The lines to be copied are those below that contain "브라우저".

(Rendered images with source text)
▽

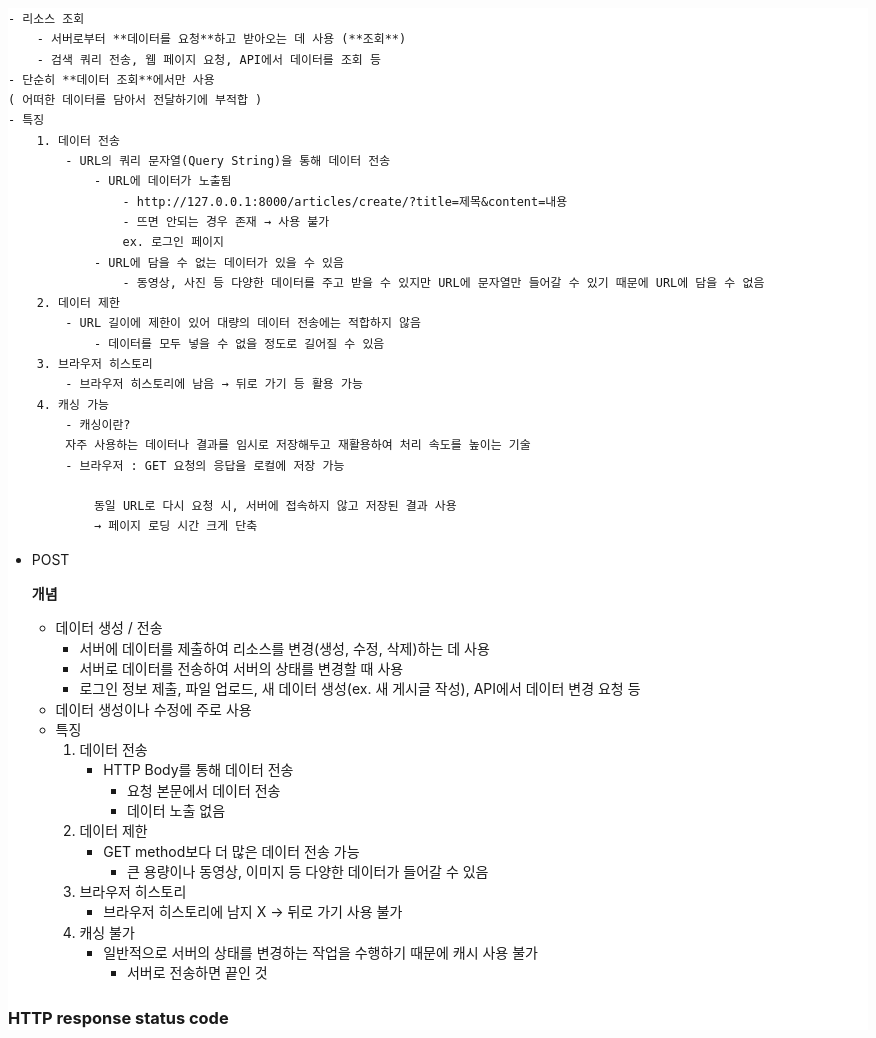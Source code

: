    - 리소스 조회
        - 서버로부터 **데이터를 요청**하고 받아오는 데 사용 (**조회**)
        - 검색 쿼리 전송, 웹 페이지 요청, API에서 데이터를 조회 등
    - 단순히 **데이터 조회**에서만 사용
    ( 어떠한 데이터를 담아서 전달하기에 부적합 )
    - 특징
        1. 데이터 전송
            - URL의 쿼리 문자열(Query String)을 통해 데이터 전송
                - URL에 데이터가 노출됨
                    - http://127.0.0.1:8000/articles/create/?title=제목&content=내용
                    - 뜨면 안되는 경우 존재 → 사용 불가
                    ex. 로그인 페이지
                - URL에 담을 수 없는 데이터가 있을 수 있음
                    - 동영상, 사진 등 다양한 데이터를 주고 받을 수 있지만 URL에 문자열만 들어갈 수 있기 때문에 URL에 담을 수 없음
        2. 데이터 제한
            - URL 길이에 제한이 있어 대량의 데이터 전송에는 적합하지 않음
                - 데이터를 모두 넣을 수 없을 정도로 길어질 수 있음
        3. 브라우저 히스토리
            - 브라우저 히스토리에 남음 → 뒤로 가기 등 활용 가능
        4. 캐싱 가능
            - 캐싱이란? 
            자주 사용하는 데이터나 결과를 임시로 저장해두고 재활용하여 처리 속도를 높이는 기술
            - 브라우저 : GET 요청의 응답을 로컬에 저장 가능
                
                동일 URL로 다시 요청 시, 서버에 접속하지 않고 저장된 결과 사용
                → 페이지 로딩 시간 크게 단축
                

- POST
    
    **개념**
    
    - 데이터 생성 / 전송
        - 서버에 데이터를 제출하여 리소스를 변경(생성, 수정, 삭제)하는 데 사용
        - 서버로 데이터를 전송하여 서버의 상태를 변경할 때 사용
        - 로그인 정보 제출, 파일 업로드, 새 데이터 생성(ex. 새 게시글 작성), API에서 데이터 변경 요청 등
    - 데이터 생성이나 수정에 주로 사용
    - 특징
        1. 데이터 전송
            - HTTP Body를 통해 데이터 전송
                - 요청 본문에서 데이터 전송
                - 데이터 노출 없음
        2. 데이터 제한
            - GET method보다 더 많은 데이터 전송 가능
                - 큰 용량이나 동영상, 이미지 등 다양한 데이터가 들어갈 수 있음
        3. 브라우저 히스토리
            - 브라우저 히스토리에 남지 X → 뒤로 가기 사용 불가
        4. 캐싱 불가
            - 일반적으로 서버의 상태를 변경하는 작업을 수행하기 때문에 캐시 사용 불가
                - 서버로 전송하면 끝인 것
    

### HTTP response status code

△

**Task answer**
        3. 브라우저 히스토리
            - 브라우저 히스토리에 남음 → 뒤로 가기 등 활용 가능
            - 브라우저 : GET 요청의 응답을 로컬에 저장 가능
        3. 브라우저 히스토리
            - 브라우저 히스토리에 남지 X → 뒤로 가기 사용 불가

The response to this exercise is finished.